»»

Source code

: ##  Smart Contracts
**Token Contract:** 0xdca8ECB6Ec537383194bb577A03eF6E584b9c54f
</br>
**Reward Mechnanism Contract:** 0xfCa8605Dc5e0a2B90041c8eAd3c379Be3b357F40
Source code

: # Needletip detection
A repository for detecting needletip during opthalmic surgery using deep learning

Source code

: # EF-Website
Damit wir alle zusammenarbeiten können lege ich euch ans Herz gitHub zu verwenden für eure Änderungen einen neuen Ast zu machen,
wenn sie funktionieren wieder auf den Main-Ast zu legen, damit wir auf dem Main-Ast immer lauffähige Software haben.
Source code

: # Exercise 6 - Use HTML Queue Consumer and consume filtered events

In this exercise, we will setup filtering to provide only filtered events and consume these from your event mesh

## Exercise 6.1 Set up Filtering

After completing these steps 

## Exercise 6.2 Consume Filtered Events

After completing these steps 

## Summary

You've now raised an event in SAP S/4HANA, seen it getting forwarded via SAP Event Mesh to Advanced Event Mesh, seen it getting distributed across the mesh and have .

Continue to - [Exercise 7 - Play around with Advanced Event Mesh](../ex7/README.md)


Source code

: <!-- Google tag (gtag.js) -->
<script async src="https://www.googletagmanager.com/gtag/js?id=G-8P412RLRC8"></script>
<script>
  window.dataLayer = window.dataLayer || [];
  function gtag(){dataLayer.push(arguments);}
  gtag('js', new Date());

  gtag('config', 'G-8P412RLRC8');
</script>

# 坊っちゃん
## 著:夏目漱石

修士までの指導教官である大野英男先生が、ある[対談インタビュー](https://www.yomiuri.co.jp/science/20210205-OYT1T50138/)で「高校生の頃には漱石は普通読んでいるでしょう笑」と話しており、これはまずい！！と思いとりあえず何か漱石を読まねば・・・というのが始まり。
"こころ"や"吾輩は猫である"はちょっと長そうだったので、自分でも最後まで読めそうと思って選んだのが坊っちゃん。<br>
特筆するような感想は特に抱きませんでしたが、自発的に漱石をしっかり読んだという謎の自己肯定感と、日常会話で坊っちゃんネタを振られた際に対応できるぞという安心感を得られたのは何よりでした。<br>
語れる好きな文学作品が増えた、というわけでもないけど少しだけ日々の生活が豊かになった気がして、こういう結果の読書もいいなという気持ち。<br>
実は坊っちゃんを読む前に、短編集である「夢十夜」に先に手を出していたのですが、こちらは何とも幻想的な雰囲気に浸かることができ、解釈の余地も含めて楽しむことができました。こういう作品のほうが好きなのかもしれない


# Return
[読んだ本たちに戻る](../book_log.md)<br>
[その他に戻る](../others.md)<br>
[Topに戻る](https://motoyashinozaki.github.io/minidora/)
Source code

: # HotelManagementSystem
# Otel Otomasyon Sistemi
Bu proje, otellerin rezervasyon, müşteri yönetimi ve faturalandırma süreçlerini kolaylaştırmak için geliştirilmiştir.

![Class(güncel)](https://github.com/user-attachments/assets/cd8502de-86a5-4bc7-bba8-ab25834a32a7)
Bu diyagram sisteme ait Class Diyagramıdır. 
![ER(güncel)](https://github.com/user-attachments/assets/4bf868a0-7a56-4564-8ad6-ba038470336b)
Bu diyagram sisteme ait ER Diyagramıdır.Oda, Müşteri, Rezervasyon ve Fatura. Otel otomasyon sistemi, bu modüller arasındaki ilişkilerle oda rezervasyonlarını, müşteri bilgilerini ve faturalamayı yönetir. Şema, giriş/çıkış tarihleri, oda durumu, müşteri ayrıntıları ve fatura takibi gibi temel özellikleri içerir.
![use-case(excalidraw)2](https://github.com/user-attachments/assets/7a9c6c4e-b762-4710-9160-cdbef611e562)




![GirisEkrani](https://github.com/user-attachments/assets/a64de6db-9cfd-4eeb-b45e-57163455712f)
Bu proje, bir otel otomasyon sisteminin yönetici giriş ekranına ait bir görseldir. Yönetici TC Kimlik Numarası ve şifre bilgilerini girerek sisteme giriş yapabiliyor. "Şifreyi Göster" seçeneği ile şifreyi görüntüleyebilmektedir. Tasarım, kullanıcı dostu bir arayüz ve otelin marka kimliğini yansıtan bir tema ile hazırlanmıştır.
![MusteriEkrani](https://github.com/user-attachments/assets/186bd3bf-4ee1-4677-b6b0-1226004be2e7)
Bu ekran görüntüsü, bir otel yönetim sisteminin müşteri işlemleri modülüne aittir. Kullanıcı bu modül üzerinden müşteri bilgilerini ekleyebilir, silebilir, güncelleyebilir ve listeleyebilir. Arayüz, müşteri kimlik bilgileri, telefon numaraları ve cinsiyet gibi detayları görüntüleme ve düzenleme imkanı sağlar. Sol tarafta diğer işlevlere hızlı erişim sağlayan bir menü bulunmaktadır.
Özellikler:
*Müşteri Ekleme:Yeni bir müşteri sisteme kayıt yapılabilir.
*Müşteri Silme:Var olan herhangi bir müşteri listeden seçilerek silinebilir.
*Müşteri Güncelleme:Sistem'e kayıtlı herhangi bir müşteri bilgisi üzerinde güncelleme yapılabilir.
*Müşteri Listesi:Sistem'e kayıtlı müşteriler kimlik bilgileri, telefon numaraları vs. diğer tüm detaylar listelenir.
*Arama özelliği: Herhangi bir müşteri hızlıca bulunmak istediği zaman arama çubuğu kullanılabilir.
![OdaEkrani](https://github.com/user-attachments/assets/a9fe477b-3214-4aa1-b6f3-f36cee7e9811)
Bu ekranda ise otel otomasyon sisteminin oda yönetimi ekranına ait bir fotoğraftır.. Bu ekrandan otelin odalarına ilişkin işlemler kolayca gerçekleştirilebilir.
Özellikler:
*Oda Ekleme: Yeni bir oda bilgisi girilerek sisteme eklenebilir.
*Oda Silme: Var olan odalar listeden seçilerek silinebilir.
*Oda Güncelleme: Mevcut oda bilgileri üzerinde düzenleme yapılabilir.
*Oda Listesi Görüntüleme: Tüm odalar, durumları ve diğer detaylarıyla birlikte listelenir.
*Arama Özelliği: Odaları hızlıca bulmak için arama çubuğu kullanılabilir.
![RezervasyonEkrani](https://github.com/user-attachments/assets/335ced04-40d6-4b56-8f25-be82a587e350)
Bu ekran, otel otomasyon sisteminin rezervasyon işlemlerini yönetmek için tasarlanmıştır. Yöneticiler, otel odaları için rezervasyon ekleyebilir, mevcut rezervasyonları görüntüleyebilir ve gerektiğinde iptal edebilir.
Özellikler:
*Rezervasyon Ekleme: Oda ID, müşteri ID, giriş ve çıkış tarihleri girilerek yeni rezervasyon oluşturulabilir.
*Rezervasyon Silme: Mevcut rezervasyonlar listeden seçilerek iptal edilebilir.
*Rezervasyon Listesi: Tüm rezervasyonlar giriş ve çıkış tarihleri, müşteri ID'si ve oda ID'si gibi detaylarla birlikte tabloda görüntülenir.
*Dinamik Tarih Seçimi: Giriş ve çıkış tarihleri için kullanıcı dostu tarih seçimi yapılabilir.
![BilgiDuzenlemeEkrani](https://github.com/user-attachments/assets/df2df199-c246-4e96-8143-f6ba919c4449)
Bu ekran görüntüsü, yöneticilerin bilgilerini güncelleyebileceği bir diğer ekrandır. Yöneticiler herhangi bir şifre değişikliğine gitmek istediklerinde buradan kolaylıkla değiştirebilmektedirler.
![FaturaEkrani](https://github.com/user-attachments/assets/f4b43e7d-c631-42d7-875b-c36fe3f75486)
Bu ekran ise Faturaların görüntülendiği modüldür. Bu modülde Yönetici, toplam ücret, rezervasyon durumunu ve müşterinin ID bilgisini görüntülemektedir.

««

| WHAT IS EXPECTED |
In full and without error, restate the data.

| SOLUTION TO THIS PROBLEM |
Source code

: ##  Smart Contracts
**Token Contract:** 0xdca8ECB6Ec537383194bb577A03eF6E584b9c54f
</br>
**Reward Mechnanism Contract:** 0xfCa8605Dc5e0a2B90041c8eAd3c379Be3b357F40
Source code

: # Needletip detection
A repository for detecting needletip during opthalmic surgery using deep learning

Source code

: # EF-Website
Damit wir alle zusammenarbeiten können lege ich euch ans Herz gitHub zu verwenden für eure Änderungen einen neuen Ast zu machen,
wenn sie funktionieren wieder auf den Main-Ast zu legen, damit wir auf dem Main-Ast immer lauffähige Software haben.
Source code

: # Exercise 6 - Use HTML Queue Consumer and consume filtered events

In this exercise, we will setup filtering to provide only filtered events and consume these from your event mesh

## Exercise 6.1 Set up Filtering

After completing these steps 

## Exercise 6.2 Consume Filtered Events

After completing these steps 

## Summary

You've now raised an event in SAP S/4HANA, seen it getting forwarded via SAP Event Mesh to Advanced Event Mesh, seen it getting distributed across the mesh and have .

Continue to - [Exercise 7 - Play around with Advanced Event Mesh](../ex7/README.md)


Source code

: <!-- Google tag (gtag.js) -->
<script async src="https://www.googletagmanager.com/gtag/js?id=G-8P412RLRC8"></script>
<script>
  window.dataLayer = window.dataLayer || [];
  function gtag(){dataLayer.push(arguments);}
  gtag('js', new Date());

  gtag('config', 'G-8P412RLRC8');
</script>

# 坊っちゃん
## 著:夏目漱石

修士までの指導教官である大野英男先生が、ある[対談インタビュー](https://www.yomiuri.co.jp/science/20210205-OYT1T50138/)で「高校生の頃には漱石は普通読んでいるでしょう笑」と話しており、これはまずい！！と思いとりあえず何か漱石を読まねば・・・というのが始まり。
"こころ"や"吾輩は猫である"はちょっと長そうだったので、自分でも最後まで読めそうと思って選んだのが坊っちゃん。<br>
特筆するような感想は特に抱きませんでしたが、自発的に漱石をしっかり読んだという謎の自己肯定感と、日常会話で坊っちゃんネタを振られた際に対応できるぞという安心感を得られたのは何よりでした。<br>
語れる好きな文学作品が増えた、というわけでもないけど少しだけ日々の生活が豊かになった気がして、こういう結果の読書もいいなという気持ち。<br>
実は坊っちゃんを読む前に、短編集である「夢十夜」に先に手を出していたのですが、こちらは何とも幻想的な雰囲気に浸かることができ、解釈の余地も含めて楽しむことができました。こういう作品のほうが好きなのかもしれない


# Return
[読んだ本たちに戻る](../book_log.md)<br>
[その他に戻る](../others.md)<br>
[Topに戻る](https://motoyashinozaki.github.io/minidora/)
Source code

: # HotelManagementSystem
# Otel Otomasyon Sistemi
Bu proje, otellerin rezervasyon, müşteri yönetimi ve faturalandırma süreçlerini kolaylaştırmak için geliştirilmiştir.

![Class(güncel)](https://github.com/user-attachments/assets/cd8502de-86a5-4bc7-bba8-ab25834a32a7)
Bu diyagram sisteme ait Class Diyagramıdır. 
![ER(güncel)](https://github.com/user-attachments/assets/4bf868a0-7a56-4564-8ad6-ba038470336b)
Bu diyagram sisteme ait ER Diyagramıdır.Oda, Müşteri, Rezervasyon ve Fatura. Otel otomasyon sistemi, bu modüller arasındaki ilişkilerle oda rezervasyonlarını, müşteri bilgilerini ve faturalamayı yönetir. Şema, giriş/çıkış tarihleri, oda durumu, müşteri ayrıntıları ve fatura takibi gibi temel özellikleri içerir.
![use-case(excalidraw)2](https://github.com/user-attachments/assets/7a9c6c4e-b762-4710-9160-cdbef611e562)




![GirisEkrani](https://github.com/user-attachments/assets/a64de6db-9cfd-4eeb-b45e-57163455712f)
Bu proje, bir otel otomasyon sisteminin yönetici giriş ekranına ait bir görseldir. Yönetici TC Kimlik Numarası ve şifre bilgilerini girerek sisteme giriş yapabiliyor. "Şifreyi Göster" seçeneği ile şifreyi görüntüleyebilmektedir. Tasarım, kullanıcı dostu bir arayüz ve otelin marka kimliğini yansıtan bir tema ile hazırlanmıştır.
![MusteriEkrani](https://github.com/user-attachments/assets/186bd3bf-4ee1-4677-b6b0-1226004be2e7)
Bu ekran görüntüsü, bir otel yönetim sisteminin müşteri işlemleri modülüne aittir. Kullanıcı bu modül üzerinden müşteri bilgilerini ekleyebilir, silebilir, güncelleyebilir ve listeleyebilir. Arayüz, müşteri kimlik bilgileri, telefon numaraları ve cinsiyet gibi detayları görüntüleme ve düzenleme imkanı sağlar. Sol tarafta diğer işlevlere hızlı erişim sağlayan bir menü bulunmaktadır.
Özellikler:
*Müşteri Ekleme:Yeni bir müşteri sisteme kayıt yapılabilir.
*Müşteri Silme:Var olan herhangi bir müşteri listeden seçilerek silinebilir.
*Müşteri Güncelleme:Sistem'e kayıtlı herhangi bir müşteri bilgisi üzerinde güncelleme yapılabilir.
*Müşteri Listesi:Sistem'e kayıtlı müşteriler kimlik bilgileri, telefon numaraları vs. diğer tüm detaylar listelenir.
*Arama özelliği: Herhangi bir müşteri hızlıca bulunmak istediği zaman arama çubuğu kullanılabilir.
![OdaEkrani](https://github.com/user-attachments/assets/a9fe477b-3214-4aa1-b6f3-f36cee7e9811)
Bu ekranda ise otel otomasyon sisteminin oda yönetimi ekranına ait bir fotoğraftır.. Bu ekrandan otelin odalarına ilişkin işlemler kolayca gerçekleştirilebilir.
Özellikler:
*Oda Ekleme: Yeni bir oda bilgisi girilerek sisteme eklenebilir.
*Oda Silme: Var olan odalar listeden seçilerek silinebilir.
*Oda Güncelleme: Mevcut oda bilgileri üzerinde düzenleme yapılabilir.
*Oda Listesi Görüntüleme: Tüm odalar, durumları ve diğer detaylarıyla birlikte listelenir.
*Arama Özelliği: Odaları hızlıca bulmak için arama çubuğu kullanılabilir.
![RezervasyonEkrani](https://github.com/user-attachments/assets/335ced04-40d6-4b56-8f25-be82a587e350)
Bu ekran, otel otomasyon sisteminin rezervasyon işlemlerini yönetmek için tasarlanmıştır. Yöneticiler, otel odaları için rezervasyon ekleyebilir, mevcut rezervasyonları görüntüleyebilir ve gerektiğinde iptal edebilir.
Özellikler:
*Rezervasyon Ekleme: Oda ID, müşteri ID, giriş ve çıkış tarihleri girilerek yeni rezervasyon oluşturulabilir.
*Rezervasyon Silme: Mevcut rezervasyonlar listeden seçilerek iptal edilebilir.
*Rezervasyon Listesi: Tüm rezervasyonlar giriş ve çıkış tarihleri, müşteri ID'si ve oda ID'si gibi detaylarla birlikte tabloda görüntülenir.
*Dinamik Tarih Seçimi: Giriş ve çıkış tarihleri için kullanıcı dostu tarih seçimi yapılabilir.
![BilgiDuzenlemeEkrani](https://github.com/user-attachments/assets/df2df199-c246-4e96-8143-f6ba919c4449)
Bu ekran görüntüsü, yöneticilerin bilgilerini güncelleyebileceği bir diğer ekrandır. Yöneticiler herhangi bir şifre değişikliğine gitmek istediklerinde buradan kolaylıkla değiştirebilmektedirler.
![FaturaEkrani](https://github.com/user-attachments/assets/f4b43e7d-c631-42d7-875b-c36fe3f75486)
Bu ekran ise Faturaların görüntülendiği modüldür. Bu modülde Yönetici, toplam ücret, rezervasyon durumunu ve müşterinin ID bilgisini görüntülemektedir.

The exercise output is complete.